ID :
64402
Fri, 06/05/2009 - 22:19
Auther :

CAIRNS GROUP TO DISCUSS DOHA ROUND IN BALI


Jakarta, June 5 (ANTARA) - Ministers and ministerial-level representatives of agricultural produce exporting countries in the Cairns Group will meet in Bali on June 7-9 to discuss the stalled Doha Round of talks on free trade.

"The meeting will be a good start to resume the talks to reduce the differences among members of the World Trade Organization," Indonesian Trade Minister Mari Elka Pangestu said here on Friday.

She said the meeting was expected to be able to encourage the resumption of the Doha round of talks to follow up on existing agreements achieved such as on the scrapping of export subsidies starting in 2013.

"Minimally there should be a deal to start negotiations again in line with the agenda and roadmap," she said.

Mari said the meeting which will be attended by the director general of WTOB, Pascal Lamy and the chairman of WTO agricultural negotiations, David Walker, would not touch on the substance of the Doha talks but seek political commitments to continue the negotiations.

The new US Trade Representative, Ron Kirk, would also attend the meeting and this was important in terms of the US commitment to the Doha Round.

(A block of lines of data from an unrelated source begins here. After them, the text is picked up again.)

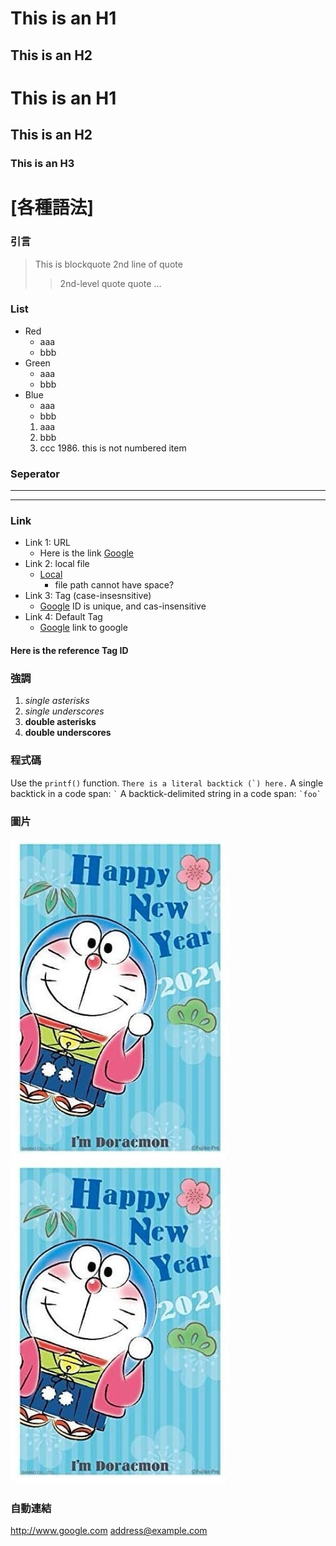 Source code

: This is an H1
=======
This is an H2
-------
# This is an H1
## This is an H2

### This is an H3

# [各種語法]
### 引言
> This is blockquote
> 2nd line of quote
>> 2nd-level quote
> quote ...
### List
* Red
    * aaa
    * bbb
* Green
    - aaa
    - bbb
* Blue
    + aaa
    + bbb
    1. aaa
    2. bbb
    3. ccc
    1986\. this is not numbered item
### Seperator
------------
************
### Link
* Link 1: URL
    * Here is the link [Google](https://www.google.com/ "Title")
* Link 2: local file
    * [Local](./_another_link_file.md "file title")
        - file path cannot have space?
* Link 3: Tag (case-insesnsitive)
    * [Google][tag_id] ID is unique, and cas-insensitive
* Link 4: Default Tag
    * [Google][] link to google

#### Here is the reference Tag ID
[tag_id]: http://example.com/  "Optional Title Here"
[Google]: http://www.google.com



### 強調
1. *single asterisks*
2. _single underscores_
3. **double asterisks**
4. __double underscores__


### 程式碼
Use the `printf()` function.
``There is a literal backtick (`) here.``
A single backtick in a code span: `` ` ``
A backtick-delimited string in a code span: `` `foo` ``

### 圖片
![Alt text](./doraemon.jpg)
![Alt text](./doraemon.jpg "Optional title")

### 自動連結
<http://www.google.com>
<address@example.com>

"We wish to get clear signals from the US to resume negotiations, starting from the agreement made in December 2008," she said.

Besides the US, the EU, Japan, India and China had also been invited to the meeting as special guests.

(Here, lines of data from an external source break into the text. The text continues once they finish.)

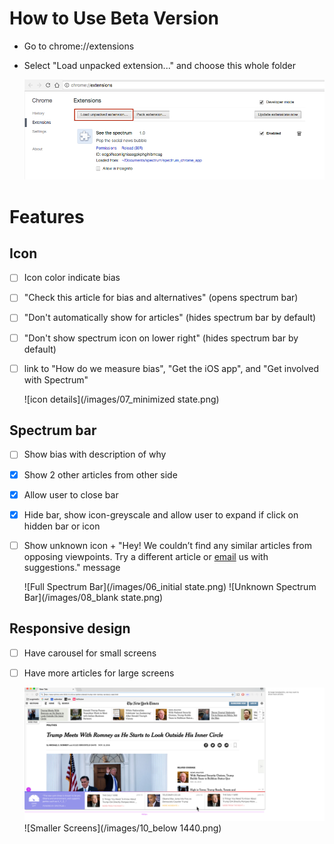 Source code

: # How to Use Beta Version
- Go to chrome://extensions
- Select "Load unpacked extension..." and choose this whole folder

  ![help screenshot](/images/install_screenshot.png)

# Features
## Icon
- [ ] Icon color indicate bias
- [ ] "Check this article for bias and alternatives" (opens spectrum bar)
- [ ] "Don't automatically show for articles" (hides spectrum bar by default)
- [ ] "Don't show spectrum icon on lower right" (hides spectrum bar by default)
- [ ] link to "How do we measure bias", "Get the iOS app", and "Get involved with Spectrum"

  ![icon details](/images/07_minimized state.png)

## Spectrum bar
- [ ] Show bias with description of why
- [x] Show 2 other articles from other side
- [x] Allow user to close bar
- [x] Hide bar, show icon-greyscale and allow user to expand if click on hidden bar or icon
- [ ] Show unknown icon + "Hey! We couldn’t find any similar articles from opposing viewpoints. Try a different article or [email](mailto:spectrum_email_account) us with suggestions." message

  ![Full Spectrum Bar](/images/06_initial state.png)
  ![Unknown Spectrum Bar](/images/08_blank state.png)

## Responsive design
- [ ] Have carousel for small screens
- [ ] Have more articles for large screens

  ![Larger Screens](/images/09_1920px.png)
  ![Smaller Screens](/images/10_below 1440.png)
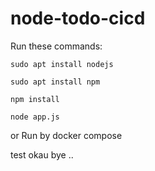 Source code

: # node-todo-cicd

Run these commands:


`sudo apt install nodejs`


`sudo apt install npm`


`npm install`

`node app.js`

or Run by docker compose

test
okau
bye
..
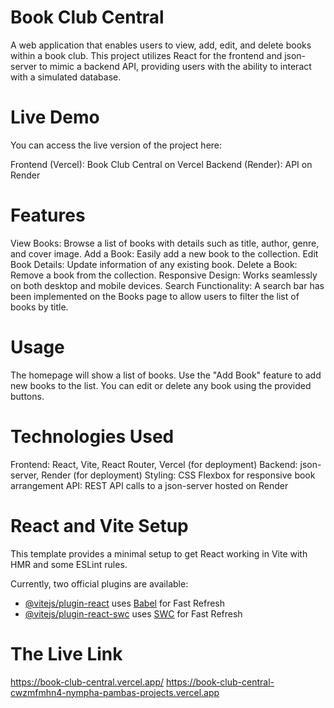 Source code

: # Book Club Central
A web application that enables users to view, add, edit, and delete books within a book club. This project utilizes React for the frontend and json-server to mimic a backend API, providing users with the ability to interact with a simulated database.

# Live Demo
You can access the live version of the project here:

Frontend (Vercel): Book Club Central on Vercel
Backend (Render): API on Render


# Features
View Books: Browse a list of books with details such as title, author, genre, and cover image.
Add a Book: Easily add a new book to the collection.
Edit Book Details: Update information of any existing book.
Delete a Book: Remove a book from the collection.
Responsive Design: Works seamlessly on both desktop and mobile devices.
Search Functionality: A search bar has been implemented on the Books page to allow users to filter the list of books by title.

# Usage
The homepage will show a list of books.
Use the "Add Book" feature to add new books to the list.
You can edit or delete any book using the provided buttons.


# Technologies Used
Frontend: React, Vite, React Router, Vercel (for deployment)
Backend: json-server, Render (for deployment)
Styling: CSS Flexbox for responsive book arrangement
API: REST API calls to a json-server hosted on Render

# React and Vite Setup
This template provides a minimal setup to get React working in Vite with HMR and some ESLint rules.

Currently, two official plugins are available:

- [@vitejs/plugin-react](https://github.com/vitejs/vite-plugin-react/blob/main/packages/plugin-react/README.md) uses [Babel](https://babeljs.io/) for Fast Refresh
- [@vitejs/plugin-react-swc](https://github.com/vitejs/vite-plugin-react-swc) uses [SWC](https://swc.rs/) for Fast Refresh

# The Live Link
https://book-club-central.vercel.app/ 
https://book-club-central-cwzmfmhn4-nympha-pambas-projects.vercel.app
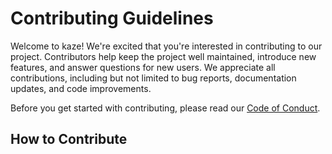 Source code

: # Contributing Guidelines

Welcome to kaze! We're excited that you're interested in contributing to our project. Contributors help keep the project well maintained, introduce new features, and answer questions for new users. We appreciate all contributions, including but not limited to bug reports, documentation updates, and code improvements.

Before you get started with contributing, please read our [Code of Conduct](CODE_OF_CONDUCT.md). 

## How to Contribute

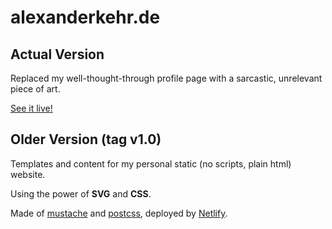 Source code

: # alexanderkehr.de

## Actual Version

Replaced my well-thought-through profile page with a sarcastic, unrelevant piece of art.

[See it live!](https://www.alexanderkehr.de/)

## Older Version (tag v1.0)

Templates and content for my personal static (no scripts, plain html) website.

Using the power of **SVG** and **CSS**.

Made of [mustache](https://github.com/janl/mustache.js) and [postcss](https://github.com/postcss/postcss), deployed by [Netlify](https://www.netlify.com/).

The three-day meeting in Bali was also scheduled to discuss the spreading tendency among governments to adopt protectionist policies during the current global economic crisis.

"It is hoped the meeting will strengthen the commitment to preventing protectionism in the agricultural sector," she said.

In conjunction with the ministerial meeting, farmers' organizations from countries in the Cairns Group will also hold a meeting whose results would be submitted to the ministers in the Cairns Group.

The Cairns Group consists of 19 countries whose agricultural produce exports account for 25 percent of the world's agricultural produce exports.

They are Argentina, Australia, Bolivia, Brazil, Canada, Chile, Colombia, Costa Rica, Guatemala, Indonesia, Malaysia, New Zealand, Pakistan, Paraguay, Peru, the Philippines, South Africa, Thailand and Uruguay.